Ed, my neighbor next door, met his match last week. His uncle Fred arrived from Edmonton for a two-day-stop-over on a train trip to Winnipeg. Could it be, that if family members are, too much, alike then, things don’t go well? Is it like having a mirror in one’s face for too long? Seeing yourself, while you shave or put on make-up is necessary, but a glance in the mirror isn’t meant to take all day. Ruby said that Ed’s uncle Fred is an older edition of Ed, as stubborn, and as know-it-all as Ed.

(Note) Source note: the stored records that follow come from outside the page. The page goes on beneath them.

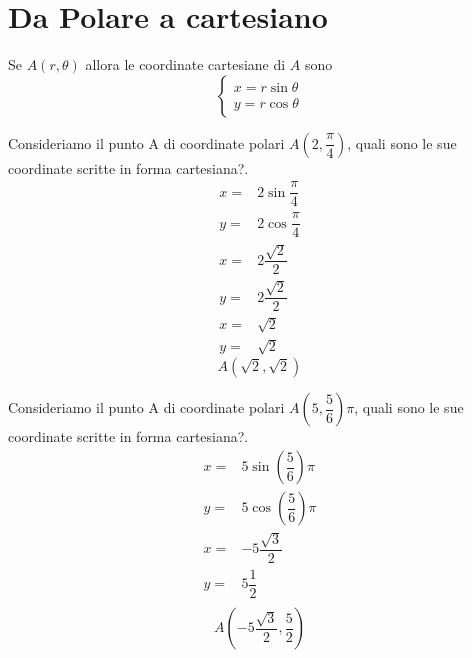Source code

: \section{Da Polare a cartesiano}
Se $A(r,\theta)$ allora le coordinate cartesiane di $A$ sono\[\begin{cases}
x=r\sin\theta\\
y=r\cos\theta 
\end{cases} \]
\begin{esempiot}{}{} Consideriamo il punto A di coordinate polari $A(2,\dfrac{\pi}{4})$, quali sono le sue coordinate scritte in forma cartesiana?.
	\begin{align*}
	x=&2\sin\dfrac{\pi}{4}\\
	y=&2\cos\dfrac{\pi}{4}\\
	x=&2\dfrac{\sqrt{2}}{2}\\
	y=&2\dfrac{\sqrt{2}}{2}\\
	x=&\sqrt{2}\\
	y=&\sqrt{2}
	\end{align*}
	\[A(\sqrt{2},\sqrt{2}) \]
\end{esempiot}
\begin{esempiot}{}{} Consideriamo il punto A di coordinate polari $A(5,\dfrac{5}{6})\pi$, quali sono le sue coordinate scritte in forma cartesiana?.
	\begin{align*}
	x=&5\sin\left(\dfrac{5}{6}\right)\pi\\
	y=&5\cos\left(\dfrac{5}{6}\right)\pi\\
	x=&-5\dfrac{\sqrt{3}}{2}\\
	y=&5\dfrac{1}{2}\\
		\end{align*}
	\[A(-5\dfrac{\sqrt{3}}{2},\dfrac{5}{2}) \]
\end{esempiot}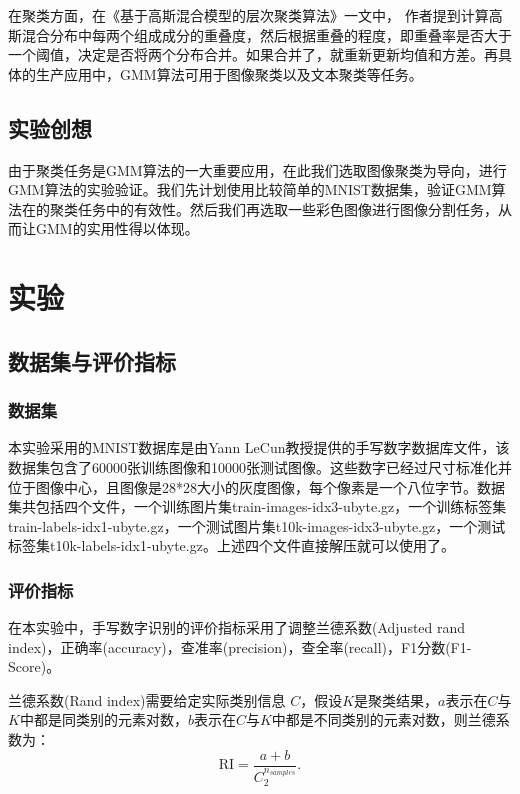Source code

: \documentclass[UTF8]{ctexart}
\begin{document}
在聚类方面，在《基于高斯混合模型的层次聚类算法》一文中， 作者提到计算高斯混合分布中每两个组成成分的重叠度，然后根据重叠的程度，即重叠率是否大于一个阈值，决定是否将两个分布合并。如果合并了，就重新更新均值和方差。再具体的生产应用中，GMM算法可用于图像聚类以及文本聚类等任务。

\subsection{实验创想}
由于聚类任务是GMM算法的一大重要应用，在此我们选取图像聚类为导向，进行GMM算法的实验验证。我们先计划使用比较简单的MNIST数据集，验证GMM算法在的聚类任务中的有效性。然后我们再选取一些彩色图像进行图像分割任务，从而让GMM的实用性得以体现。


\section{实验}

\subsection{数据集与评价指标}

\subsubsection{数据集}
本实验采用的MNIST数据库是由Yann LeCun教授提供的手写数字数据库文件，该数据集包含了60000张训练图像和10000张测试图像。这些数字已经过尺寸标准化并位于图像中心，且图像是28*28大小的灰度图像，每个像素是一个八位字节。数据集共包括四个文件，一个训练图片集train-images-idx3-ubyte.gz，一个训练标签集train-labels-idx1-ubyte.gz，一个测试图片集t10k-images-idx3-ubyte.gz，一个测试标签集t10k-labels-idx1-ubyte.gz。上述四个文件直接解压就可以使用了。

\subsubsection{评价指标}

在本实验中，手写数字识别的评价指标采用了调整兰德系数(Adjusted rand index)，正确率(accuracy)，查准率(precision)，查全率(recall)，F1分数(F1-Score)。

兰德系数(Rand index)需要给定实际类别信息 $C$，假设$K$是聚类结果，$a$表示在$C$与$K$中都是同类别的元素对数，$b$表示在$C$与$K$中都是不同类别的元素对数，则兰德系数为：
\begin{equation}
\mathrm{RI}=\frac{a+b}{C_{2}^{n_{samples}}}.
\end{equation}
\end{document}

Apparently, when Ed was in high school, he worked with his uncle in construction for a summer. His uncle was foreman and a tough boss on everyone. My neighbor said that his uncle never pitched in to work with them, but found fault with everything that the workers did. He was a boss who threw his weight around and made sure everyone knew he was over and above his workers. When his uncle got moved to another worksite, the workers rejoiced; until the next foreman came, and he turned out to be the same boss in a different body. Ed decided during that summer job that he hated taking orders. On the farm, he could be the boss of himself. Ed still sees his uncle Fred as a bossy, know-it-all, and his uncle still sees Ed as someone who needs his correction. The two-day visit was a long one for Ed.

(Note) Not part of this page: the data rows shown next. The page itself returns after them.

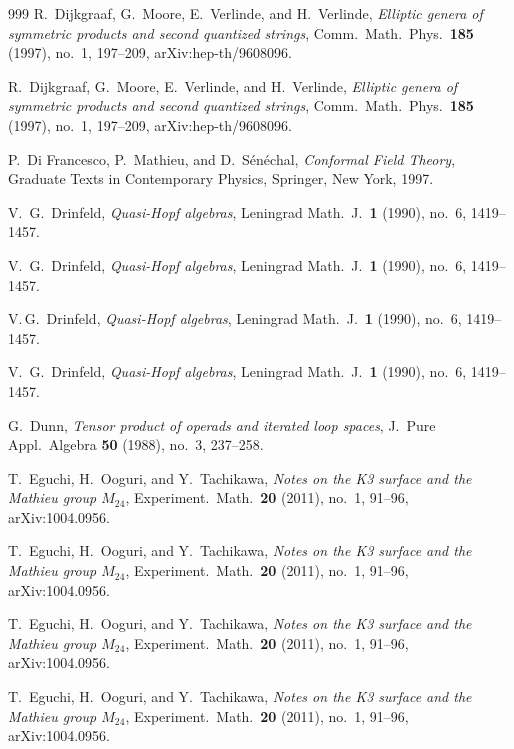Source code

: \documentclass[11pt]{memoir}
\begin{document}
\begin{thebibliography}{999}
R.~Dijkgraaf, G.~Moore, E.~Verlinde, and H.~Verlinde, \emph{Elliptic genera of symmetric products and second quantized strings}, Comm.\ Math.\ Phys.\ \textbf{185} (1997), no.~1, 197--209, arXiv:hep-th/9608096.

R.~Dijkgraaf, G.~Moore, E.~Verlinde, and H.~Verlinde, \emph{Elliptic genera of symmetric products and second quantized strings}, Comm.\ Math.\ Phys.\ \textbf{185} (1997), no.~1, 197--209, arXiv:hep-th/9608096.

P.~Di Francesco, P.~Mathieu, and D.~S\'en\'echal, \emph{Conformal Field Theory}, Graduate Texts in Contemporary Physics, Springer, New York, 1997.

V.~G.~Drinfeld, \emph{Quasi-Hopf algebras}, Leningrad Math.\ J.\ \textbf{1} (1990), no.~6, 1419--1457.

V.~G.~Drinfeld, \emph{Quasi-Hopf algebras}, Leningrad Math.\ J.\ \textbf{1} (1990), no.~6, 1419--1457.

V.\,G.~Drinfeld, \emph{Quasi-Hopf algebras}, Leningrad Math.\ J.\ \textbf{1} (1990), no.~6, 1419--1457.

V.~G.~Drinfeld, \emph{Quasi-Hopf algebras}, Leningrad Math.\ J.\ \textbf{1} (1990), no.~6, 1419--1457.

G.~Dunn, \emph{Tensor product of operads and iterated loop spaces}, J.~Pure Appl.\ Algebra \textbf{50} (1988), no.~3, 237--258.

T.~Eguchi, H.~Ooguri, and Y.~Tachikawa, \emph{Notes on the K3 surface and the Mathieu group $M_{24}$}, Experiment.\ Math.\ \textbf{20} (2011), no.~1, 91--96, arXiv:1004.0956.

T.~Eguchi, H.~Ooguri, and Y.~Tachikawa, \emph{Notes on the K3 surface and the Mathieu group $M_{24}$}, Experiment.\ Math.\ \textbf{20} (2011), no.~1, 91--96, arXiv:1004.0956.

T.~Eguchi, H.~Ooguri, and Y.~Tachikawa, \emph{Notes on the K3 surface and the Mathieu group $M_{24}$}, Experiment.\ Math.\ \textbf{20} (2011), no.~1, 91--96, arXiv:1004.0956.

T.~Eguchi, H.~Ooguri, and Y.~Tachikawa, \emph{Notes on the K3 surface and the Mathieu group $M_{24}$}, Experiment.\ Math.\ \textbf{20} (2011), no.~1, 91--96, arXiv:1004.0956.


\end{thebibliography}
\end{document}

Family love may not have much stretch to it. In many families, there may be lots of members who want to be bossy. Blessed are those who are willing to work and help rather than just give orders. Family love means charity must begin at home. Charity and love do not mean exactly the same thing. Charity is a specific flavor of love. It means a generous love towards others in need of consideration. Often we criticize others that we don’t like, rather than, offering them any generous, or lenient judgment. God, our Father in heaven showed generous, undeserved love to us as our creator.  In spite of our sinfulness, he sent his Son Jesus Christ to help and save us. Jesus did not come among us on earth to be our boss, but to give his charity to us. Jesus provided what we needed not what we deserved. He generously and perfectly fulfilled God’s law for us because we cannot perfectly keep God’s laws. He took the punishment of death for our sins upon himself on the cross. God’s generous love towards us inspires us to provide what is spiritually or physically needed by others.

Often we think of others as needing our correction and our direction.  Are we better at thinking like a boss rather than as an equal? Do we think in terms of all that we know or all that God knows about us and our sinfulness? Has God not dealt with us generously? Have we not received forgiveness and kindness beyond measure through his Son? Why don’t we tend to see others as those who are in need? Maybe the know-it-all uncle, the clueless nephew, the irritating brother, and the nagging mother need charity as much as the homeless and hungry.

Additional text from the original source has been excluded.